On May 7, the hacker began moving the ETH from these ten addresses. The pattern of fund transfers generally involved leaving no more than 100 ETH in the current address, then roughly evenly splitting the remaining funds before transferring them to the next layer of addresses.
Acquiring the funds was the easy part; trying to cash it out without tying it to your identity becomes the next hurdle, and without mixing services to help you cover your trail or when you’re trying to move large amounts undetected, it becomes complicated.
As the hacker, you have two choices: continue creating a web of transactions and get lost in the bloating data set or make a deal with the person who signed over the initial funds to you and pocket a bounty for your troubles.
While 1000+ Bitcoin is tempting to keep, if you go all in and keep the money, you also risk being caught somewhere down the line.
On May 4, a victim communicated the following message to the hacker on the blockchain:
“You’ve won, brother. You can keep 10% and return the 90%. We can act like nothing happened. We both know $7 million is enough to live very comfortably, but $70 million will keep you up at night.”
Notes on chain: etherscan.io
Eventually, the hacker had a change of heart and returned the funds (in EtH) to the original wallet. At first, the victim agreed to allow the hacker to keep 10% of the money as a bonus. However, this deal is no longer on the negotiating table as the attacker had refunded more than 90% requested.
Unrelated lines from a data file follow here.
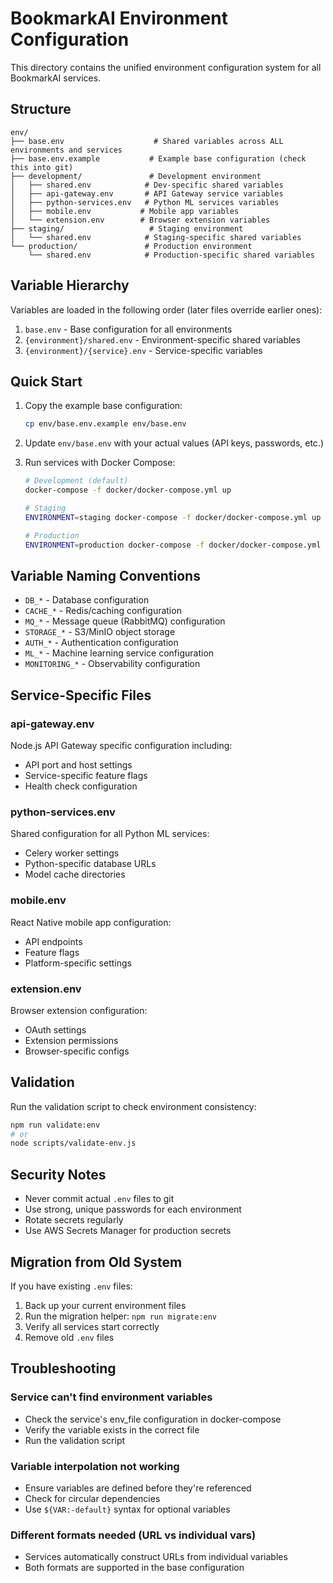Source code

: # BookmarkAI Environment Configuration

This directory contains the unified environment configuration system for all BookmarkAI services.

## Structure

```
env/
├── base.env                    # Shared variables across ALL environments and services
├── base.env.example           # Example base configuration (check this into git)
├── development/               # Development environment
│   ├── shared.env            # Dev-specific shared variables
│   ├── api-gateway.env       # API Gateway service variables
│   ├── python-services.env   # Python ML services variables
│   ├── mobile.env           # Mobile app variables
│   └── extension.env        # Browser extension variables
├── staging/                   # Staging environment
│   └── shared.env            # Staging-specific shared variables
└── production/               # Production environment
    └── shared.env            # Production-specific shared variables
```

## Variable Hierarchy

Variables are loaded in the following order (later files override earlier ones):

1. `base.env` - Base configuration for all environments
2. `{environment}/shared.env` - Environment-specific shared variables
3. `{environment}/{service}.env` - Service-specific variables

## Quick Start

1. Copy the example base configuration:
   ```bash
   cp env/base.env.example env/base.env
   ```

2. Update `env/base.env` with your actual values (API keys, passwords, etc.)

3. Run services with Docker Compose:
   ```bash
   # Development (default)
   docker-compose -f docker/docker-compose.yml up

   # Staging
   ENVIRONMENT=staging docker-compose -f docker/docker-compose.yml up

   # Production
   ENVIRONMENT=production docker-compose -f docker/docker-compose.yml up
   ```

## Variable Naming Conventions

- `DB_*` - Database configuration
- `CACHE_*` - Redis/caching configuration
- `MQ_*` - Message queue (RabbitMQ) configuration
- `STORAGE_*` - S3/MinIO object storage
- `AUTH_*` - Authentication configuration
- `ML_*` - Machine learning service configuration
- `MONITORING_*` - Observability configuration

## Service-Specific Files

### api-gateway.env
Node.js API Gateway specific configuration including:
- API port and host settings
- Service-specific feature flags
- Health check configuration

### python-services.env
Shared configuration for all Python ML services:
- Celery worker settings
- Python-specific database URLs
- Model cache directories

### mobile.env
React Native mobile app configuration:
- API endpoints
- Feature flags
- Platform-specific settings

### extension.env
Browser extension configuration:
- OAuth settings
- Extension permissions
- Browser-specific configs

## Validation

Run the validation script to check environment consistency:

```bash
npm run validate:env
# or
node scripts/validate-env.js
```

## Security Notes

- Never commit actual `.env` files to git
- Use strong, unique passwords for each environment
- Rotate secrets regularly
- Use AWS Secrets Manager for production secrets

## Migration from Old System

If you have existing `.env` files:

1. Back up your current environment files
2. Run the migration helper: `npm run migrate:env`
3. Verify all services start correctly
4. Remove old `.env` files

## Troubleshooting

### Service can't find environment variables
- Check the service's env_file configuration in docker-compose
- Verify the variable exists in the correct file
- Run the validation script

### Variable interpolation not working
- Ensure variables are defined before they're referenced
- Check for circular dependencies
- Use `${VAR:-default}` syntax for optional variables

### Different formats needed (URL vs individual vars)
- Services automatically construct URLs from individual variables
- Both formats are supported in the base configuration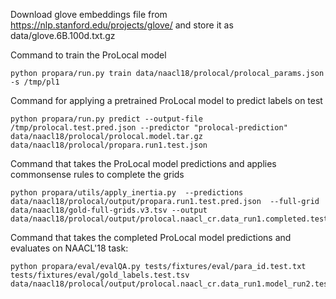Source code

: 
Download glove embeddings file from https://nlp.stanford.edu/projects/glove/
and store it as data/glove.6B.100d.txt.gz

Command to train the ProLocal model
```
python propara/run.py train data/naacl18/prolocal/prolocal_params.json -s /tmp/pl1
```

Command for applying a pretrained ProLocal model to predict labels on test
```
python propara/run.py predict --output-file /tmp/prolocal.test.pred.json --predictor "prolocal-prediction" data/naacl18/prolocal/prolocal.model.tar.gz data/naacl18/prolocal/propara.run1.test.json
```

Command that takes the ProLocal model predictions and applies commonsense rules to complete the grids
```
python propara/utils/apply_inertia.py  --predictions data/naacl18/prolocal/output/propara.run1.test.pred.json  --full-grid data/naacl18/gold-full-grids.v3.tsv --output data/naacl18/prolocal/output/prolocal.naacl_cr.data_run1.completed.test.tsv
```

Command that takes the completed ProLocal model predictions and evaluates on NAACL'18 task:
```
python propara/eval/evalQA.py tests/fixtures/eval/para_id.test.txt tests/fixtures/eval/gold_labels.test.tsv data/naacl18/prolocal/output/prolocal.naacl_cr.data_run1.model_run2.test.tsv
```


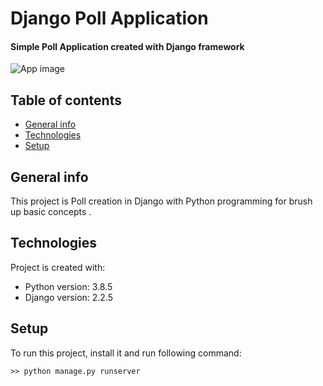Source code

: # Django Poll Application

#### Simple Poll Application created with Django framework

![App image]()

## Table of contents
* [General info](#general-info)
* [Technologies](#technologies)
* [Setup](#setup)

## General info
This project is Poll creation in Django with Python programming for brush up basic concepts .
	
## Technologies
Project is created with:
* Python version: 3.8.5
* Django version: 2.2.5
	
## Setup
To run this project, install it and run following command:

```
>> python manage.py runserver
```
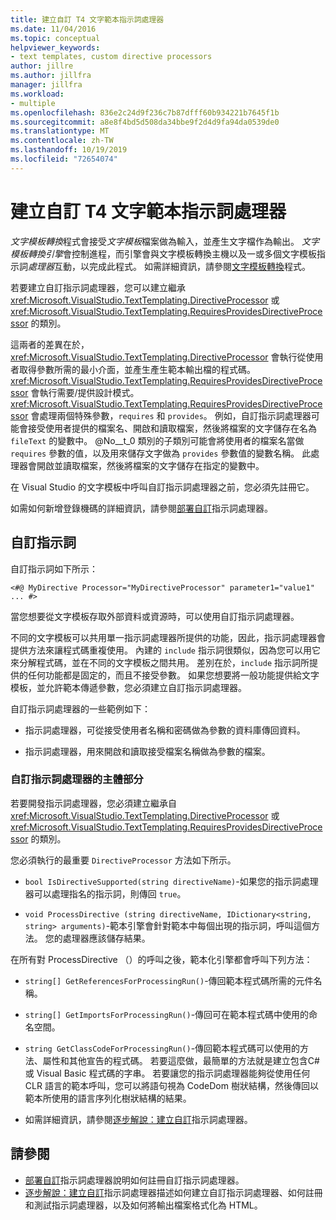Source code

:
```yaml
---
title: 建立自訂 T4 文字範本指示詞處理器
ms.date: 11/04/2016
ms.topic: conceptual
helpviewer_keywords:
- text templates, custom directive processors
author: jillre
ms.author: jillfra
manager: jillfra
ms.workload:
- multiple
ms.openlocfilehash: 836e2c24d9f236c7b87dfff60b934221b7645f1b
ms.sourcegitcommit: a8e8f4bd5d508da34bbe9f2d4d9fa94da0539de0
ms.translationtype: MT
ms.contentlocale: zh-TW
ms.lasthandoff: 10/19/2019
ms.locfileid: "72654074"
---
```

# <a name="create-custom-t4-text-template-directive-processors"></a>建立自訂 T4 文字範本指示詞處理器

*文字模板轉換*程式會接受*文字模板*檔案做為輸入，並產生文字檔作為輸出。 *文字模板轉換引擎*會控制進程，而引擎會與文字模板轉換主機以及一或多個文字模板指示詞*處理器*互動，以完成此程式。 如需詳細資訊，請參閱[文字模板轉換](../modeling/the-text-template-transformation-process.md)程式。

若要建立自訂指示詞處理器，您可以建立繼承 <xref:Microsoft.VisualStudio.TextTemplating.DirectiveProcessor> 或 <xref:Microsoft.VisualStudio.TextTemplating.RequiresProvidesDirectiveProcessor> 的類別。

這兩者的差異在於，<xref:Microsoft.VisualStudio.TextTemplating.DirectiveProcessor> 會執行從使用者取得參數所需的最小介面，並產生產生範本輸出檔的程式碼。 <xref:Microsoft.VisualStudio.TextTemplating.RequiresProvidesDirectiveProcessor> 會執行需要/提供設計模式。 <xref:Microsoft.VisualStudio.TextTemplating.RequiresProvidesDirectiveProcessor> 會處理兩個特殊參數，`requires` 和 `provides`。  例如，自訂指示詞處理器可能會接受使用者提供的檔案名、開啟和讀取檔案，然後將檔案的文字儲存在名為 `fileText` 的變數中。 @No__t_0 類別的子類別可能會將使用者的檔案名當做 `requires` 參數的值，以及用來儲存文字做為 `provides` 參數值的變數名稱。 此處理器會開啟並讀取檔案，然後將檔案的文字儲存在指定的變數中。

在 Visual Studio 的文字模板中呼叫自訂指示詞處理器之前，您必須先註冊它。

如需如何新增登錄機碼的詳細資訊，請參閱[部署自訂](../modeling/deploying-a-custom-directive-processor.md)指示詞處理器。

## <a name="custom-directives"></a>自訂指示詞

自訂指示詞如下所示：

`<#@ MyDirective Processor="MyDirectiveProcessor" parameter1="value1" ... #>`

當您想要從文字模板存取外部資料或資源時，可以使用自訂指示詞處理器。

不同的文字模板可以共用單一指示詞處理器所提供的功能，因此，指示詞處理器會提供方法來讓程式碼重複使用。 內建的 `include` 指示詞很類似，因為您可以用它來分解程式碼，並在不同的文字模板之間共用。 差別在於，`include` 指示詞所提供的任何功能都是固定的，而且不接受參數。 如果您想要將一般功能提供給文字模板，並允許範本傳遞參數，您必須建立自訂指示詞處理器。

自訂指示詞處理器的一些範例如下：

- 指示詞處理器，可從接受使用者名稱和密碼做為參數的資料庫傳回資料。

- 指示詞處理器，用來開啟和讀取接受檔案名稱做為參數的檔案。

### <a name="principal-parts-of-a-custom-directive-processor"></a>自訂指示詞處理器的主體部分

若要開發指示詞處理器，您必須建立繼承自 <xref:Microsoft.VisualStudio.TextTemplating.DirectiveProcessor> 或 <xref:Microsoft.VisualStudio.TextTemplating.RequiresProvidesDirectiveProcessor> 的類別。

您必須執行的最重要 `DirectiveProcessor` 方法如下所示。

- `bool IsDirectiveSupported(string directiveName)`-如果您的指示詞處理器可以處理指名的指示詞，則傳回 `true`。

- `void ProcessDirective (string directiveName, IDictionary<string, string> arguments)`-範本引擎會針對範本中每個出現的指示詞，呼叫這個方法。 您的處理器應該儲存結果。

在所有對 ProcessDirective （）的呼叫之後，範本化引擎都會呼叫下列方法：

- `string[] GetReferencesForProcessingRun()`-傳回範本程式碼所需的元件名稱。

- `string[] GetImportsForProcessingRun()`-傳回可在範本程式碼中使用的命名空間。

- `string GetClassCodeForProcessingRun()`-傳回範本程式碼可以使用的方法、屬性和其他宣告的程式碼。 若要這麼做，最簡單的方法就是建立包含C#或 Visual Basic 程式碼的字串。 若要讓您的指示詞處理器能夠從使用任何 CLR 語言的範本呼叫，您可以將語句視為 CodeDom 樹狀結構，然後傳回以範本所使用的語言序列化樹狀結構的結果。

- 如需詳細資訊，請參閱[逐步解說：建立自訂](../modeling/walkthrough-creating-a-custom-directive-processor.md)指示詞處理器。

## <a name="see-also"></a>請參閱

- [部署自訂](../modeling/deploying-a-custom-directive-processor.md)指示詞處理器說明如何註冊自訂指示詞處理器。
- [逐步解說：建立自訂](../modeling/walkthrough-creating-a-custom-directive-processor.md)指示詞處理器描述如何建立自訂指示詞處理器、如何註冊和測試指示詞處理器，以及如何將輸出檔案格式化為 HTML。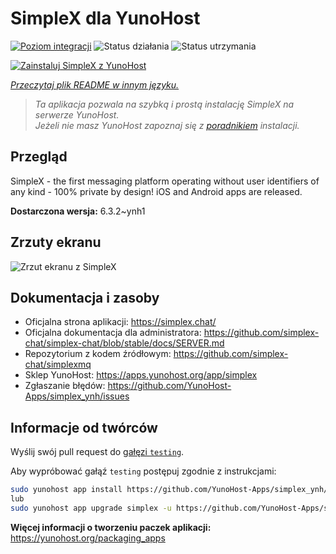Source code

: <!--
To README zostało automatycznie wygenerowane przez <https://github.com/YunoHost/apps/tree/master/tools/readme_generator>
Nie powinno być ono edytowane ręcznie.
-->

# SimpleX dla YunoHost

[![Poziom integracji](https://apps.yunohost.org/badge/integration/simplex)](https://ci-apps.yunohost.org/ci/apps/simplex/)
![Status działania](https://apps.yunohost.org/badge/state/simplex)
![Status utrzymania](https://apps.yunohost.org/badge/maintained/simplex)

[![Zainstaluj SimpleX z YunoHost](https://install-app.yunohost.org/install-with-yunohost.svg)](https://install-app.yunohost.org/?app=simplex)

*[Przeczytaj plik README w innym języku.](./ALL_README.md)*

> *Ta aplikacja pozwala na szybką i prostą instalację SimpleX na serwerze YunoHost.*  
> *Jeżeli nie masz YunoHost zapoznaj się z [poradnikiem](https://yunohost.org/install) instalacji.*

## Przegląd

SimpleX - the first messaging platform operating without user identifiers of any kind - 100% private by design! iOS and Android apps are released.

**Dostarczona wersja:** 6.3.2~ynh1

## Zrzuty ekranu

![Zrzut ekranu z SimpleX](./doc/screenshots/conversation.png)

## Dokumentacja i zasoby

- Oficjalna strona aplikacji: <https://simplex.chat/>
- Oficjalna dokumentacja dla administratora: <https://github.com/simplex-chat/simplex-chat/blob/stable/docs/SERVER.md>
- Repozytorium z kodem źródłowym: <https://github.com/simplex-chat/simplexmq>
- Sklep YunoHost: <https://apps.yunohost.org/app/simplex>
- Zgłaszanie błędów: <https://github.com/YunoHost-Apps/simplex_ynh/issues>

## Informacje od twórców

Wyślij swój pull request do [gałęzi `testing`](https://github.com/YunoHost-Apps/simplex_ynh/tree/testing).

Aby wypróbować gałąź `testing` postępuj zgodnie z instrukcjami:

```bash
sudo yunohost app install https://github.com/YunoHost-Apps/simplex_ynh/tree/testing --debug
lub
sudo yunohost app upgrade simplex -u https://github.com/YunoHost-Apps/simplex_ynh/tree/testing --debug
```

**Więcej informacji o tworzeniu paczek aplikacji:** <https://yunohost.org/packaging_apps>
The attacker sent back approximately 22,960.07 ETH, worth $65.7 million, representing more than 96% of the original stolen funds’ US dollar value.
An attack vector that shouldn’t even exist
Suppose you’re using Bitcoin on the primary Bitcoin network. In that case, attacks like this aren’t commonplace because the standard protocol for exchanging funds in a UTXO model is to use a different address each time.
While it can be a pain in the arse, having to generate a new public key every time you transact versus having a static address, it sure does help Bitcoiners spare their blushes by default.
It encourages you always to check and double-check addresses and doesn’t allow complacency. While it is possible to reuse addresses, it isn’t advised, and some wallets might even flag you for attempting to do so.
The WBTC address poisoning attack highlights several crucial lessons for network users who rely on account-based models. If you are intent on using altcoin chains or an EVM-style side chain like Rootstock, add the following to your security routine.
- Double-Check Always: Before sending any cryptocurrency, meticulously double-check the recipient’s address. Don’t rely solely on auto-filled addresses or copying from transaction history – manually verify every character.
- Beware of Lookalikes: Be cautious of addresses that seem similar to yours. Scammers often use this trick to exploit human error. Consider using whitelisting for frequently used addresses.
- Stay Informed: Keep yourself updated on the latest crypto scams and security best practices. Many resources are available online from reputable sources.
Crypto losses will continue as networks are designed to encourage risk-taking
The WBTC address poisoning attack serves as a cautionary tale for all crypto users, yet it will continue to fall on deaf ears as the promise of future riches remains far too alluring.
In 2023, crypto investors suffered a staggering $2 billion loss due to hacks, scams, and exploits in decentralized finance (DeFi). In the first quarter of 2024, an additional $333 million was stolen, painting a grim picture of the security landscape in the crypto space.
While they can warn people about the dangers of using altcoins, in the end, everyone is free to do as they please, and all Bitcoin maxis can do is enjoy the schadenfreude and altcoiner tears.